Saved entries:
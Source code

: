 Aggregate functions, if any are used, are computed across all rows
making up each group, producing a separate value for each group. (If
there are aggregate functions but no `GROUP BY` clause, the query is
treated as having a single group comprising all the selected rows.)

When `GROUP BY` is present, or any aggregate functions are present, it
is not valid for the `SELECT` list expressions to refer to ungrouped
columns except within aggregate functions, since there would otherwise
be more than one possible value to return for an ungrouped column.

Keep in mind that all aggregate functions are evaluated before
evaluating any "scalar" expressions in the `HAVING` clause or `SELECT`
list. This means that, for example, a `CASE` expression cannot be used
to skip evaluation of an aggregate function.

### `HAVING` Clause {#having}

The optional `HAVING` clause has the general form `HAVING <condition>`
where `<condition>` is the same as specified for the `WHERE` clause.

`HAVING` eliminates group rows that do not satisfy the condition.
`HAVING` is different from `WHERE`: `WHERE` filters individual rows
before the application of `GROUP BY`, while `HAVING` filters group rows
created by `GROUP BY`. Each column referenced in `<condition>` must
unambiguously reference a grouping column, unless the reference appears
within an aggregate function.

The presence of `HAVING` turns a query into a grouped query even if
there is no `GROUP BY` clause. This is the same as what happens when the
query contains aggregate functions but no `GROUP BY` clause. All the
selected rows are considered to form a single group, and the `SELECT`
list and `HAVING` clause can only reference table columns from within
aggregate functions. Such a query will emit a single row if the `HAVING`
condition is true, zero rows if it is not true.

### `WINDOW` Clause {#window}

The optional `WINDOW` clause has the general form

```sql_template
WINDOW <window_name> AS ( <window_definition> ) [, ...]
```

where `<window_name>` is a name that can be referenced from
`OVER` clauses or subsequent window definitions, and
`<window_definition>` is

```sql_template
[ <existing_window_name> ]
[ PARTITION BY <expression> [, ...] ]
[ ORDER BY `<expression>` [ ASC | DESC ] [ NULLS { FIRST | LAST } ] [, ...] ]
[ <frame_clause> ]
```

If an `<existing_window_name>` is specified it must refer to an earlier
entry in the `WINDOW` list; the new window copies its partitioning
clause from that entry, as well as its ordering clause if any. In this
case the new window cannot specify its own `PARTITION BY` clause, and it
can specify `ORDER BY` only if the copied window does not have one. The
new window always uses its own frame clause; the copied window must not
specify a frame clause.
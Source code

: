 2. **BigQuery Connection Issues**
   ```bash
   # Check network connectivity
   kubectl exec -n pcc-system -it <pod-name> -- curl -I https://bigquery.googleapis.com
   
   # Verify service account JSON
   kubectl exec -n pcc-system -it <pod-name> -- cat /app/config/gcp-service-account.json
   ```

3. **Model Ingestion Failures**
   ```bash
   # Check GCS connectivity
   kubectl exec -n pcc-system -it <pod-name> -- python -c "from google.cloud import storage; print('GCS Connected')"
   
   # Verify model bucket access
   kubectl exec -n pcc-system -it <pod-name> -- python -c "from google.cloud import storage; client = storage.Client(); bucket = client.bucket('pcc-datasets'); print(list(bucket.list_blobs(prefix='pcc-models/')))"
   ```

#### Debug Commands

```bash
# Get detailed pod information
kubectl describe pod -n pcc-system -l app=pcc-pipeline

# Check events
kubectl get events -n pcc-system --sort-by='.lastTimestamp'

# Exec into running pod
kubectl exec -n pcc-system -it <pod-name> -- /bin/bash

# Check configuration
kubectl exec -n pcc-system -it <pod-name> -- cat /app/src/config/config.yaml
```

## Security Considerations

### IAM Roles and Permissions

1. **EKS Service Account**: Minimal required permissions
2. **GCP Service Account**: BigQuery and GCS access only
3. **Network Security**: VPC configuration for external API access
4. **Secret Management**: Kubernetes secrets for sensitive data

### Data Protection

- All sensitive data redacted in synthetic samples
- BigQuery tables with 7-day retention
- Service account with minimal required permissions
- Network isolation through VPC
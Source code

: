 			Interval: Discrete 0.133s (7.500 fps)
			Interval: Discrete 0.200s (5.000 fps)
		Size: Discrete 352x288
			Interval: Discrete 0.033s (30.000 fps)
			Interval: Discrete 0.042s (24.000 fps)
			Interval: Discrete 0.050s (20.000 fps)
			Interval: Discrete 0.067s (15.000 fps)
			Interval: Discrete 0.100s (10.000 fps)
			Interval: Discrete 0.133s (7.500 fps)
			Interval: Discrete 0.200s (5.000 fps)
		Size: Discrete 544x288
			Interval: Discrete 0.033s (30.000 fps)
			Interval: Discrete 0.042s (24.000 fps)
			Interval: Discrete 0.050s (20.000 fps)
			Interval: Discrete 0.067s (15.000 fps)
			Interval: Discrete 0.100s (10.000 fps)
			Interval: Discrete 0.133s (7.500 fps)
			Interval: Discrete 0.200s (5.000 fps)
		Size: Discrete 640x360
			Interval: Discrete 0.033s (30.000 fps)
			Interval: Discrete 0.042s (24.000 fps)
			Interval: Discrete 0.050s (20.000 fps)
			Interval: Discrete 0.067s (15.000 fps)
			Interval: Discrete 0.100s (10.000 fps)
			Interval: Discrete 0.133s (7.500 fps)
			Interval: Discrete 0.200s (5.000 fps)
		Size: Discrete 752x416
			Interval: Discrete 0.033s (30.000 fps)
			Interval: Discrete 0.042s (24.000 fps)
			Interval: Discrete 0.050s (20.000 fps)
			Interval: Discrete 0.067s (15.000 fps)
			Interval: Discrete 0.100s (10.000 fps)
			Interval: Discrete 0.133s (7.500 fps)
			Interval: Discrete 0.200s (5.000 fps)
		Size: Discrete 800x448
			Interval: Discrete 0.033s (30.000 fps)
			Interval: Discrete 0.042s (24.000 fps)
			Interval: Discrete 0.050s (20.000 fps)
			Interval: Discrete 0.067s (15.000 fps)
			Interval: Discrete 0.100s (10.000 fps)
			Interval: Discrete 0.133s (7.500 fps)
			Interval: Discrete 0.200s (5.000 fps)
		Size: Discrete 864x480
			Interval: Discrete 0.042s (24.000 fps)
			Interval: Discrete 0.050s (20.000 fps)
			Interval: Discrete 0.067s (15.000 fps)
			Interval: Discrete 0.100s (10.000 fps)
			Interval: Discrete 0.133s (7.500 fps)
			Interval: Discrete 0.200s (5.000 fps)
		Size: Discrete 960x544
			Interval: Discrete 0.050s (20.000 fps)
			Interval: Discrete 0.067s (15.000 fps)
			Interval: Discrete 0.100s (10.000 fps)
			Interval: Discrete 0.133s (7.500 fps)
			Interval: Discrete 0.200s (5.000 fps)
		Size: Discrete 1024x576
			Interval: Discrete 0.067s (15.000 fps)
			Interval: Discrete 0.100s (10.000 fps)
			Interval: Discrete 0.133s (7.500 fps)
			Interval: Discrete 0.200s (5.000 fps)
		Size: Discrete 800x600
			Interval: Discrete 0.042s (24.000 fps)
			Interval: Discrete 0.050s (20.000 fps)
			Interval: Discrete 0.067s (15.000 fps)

What to do>
Repeat exactly the lines from the first line of the records above through the line containing "within an aggregate function.", both included, and nothing else.

Solution for this problem>
Source code

: Aggregate functions, if any are used, are computed across all rows
making up each group, producing a separate value for each group. (If
there are aggregate functions but no `GROUP BY` clause, the query is
treated as having a single group comprising all the selected rows.)

When `GROUP BY` is present, or any aggregate functions are present, it
is not valid for the `SELECT` list expressions to refer to ungrouped
columns except within aggregate functions, since there would otherwise
be more than one possible value to return for an ungrouped column.

Keep in mind that all aggregate functions are evaluated before
evaluating any "scalar" expressions in the `HAVING` clause or `SELECT`
list. This means that, for example, a `CASE` expression cannot be used
to skip evaluation of an aggregate function.

### `HAVING` Clause {#having}

The optional `HAVING` clause has the general form `HAVING <condition>`
where `<condition>` is the same as specified for the `WHERE` clause.

`HAVING` eliminates group rows that do not satisfy the condition.
`HAVING` is different from `WHERE`: `WHERE` filters individual rows
before the application of `GROUP BY`, while `HAVING` filters group rows
created by `GROUP BY`. Each column referenced in `<condition>` must
unambiguously reference a grouping column, unless the reference appears
within an aggregate function.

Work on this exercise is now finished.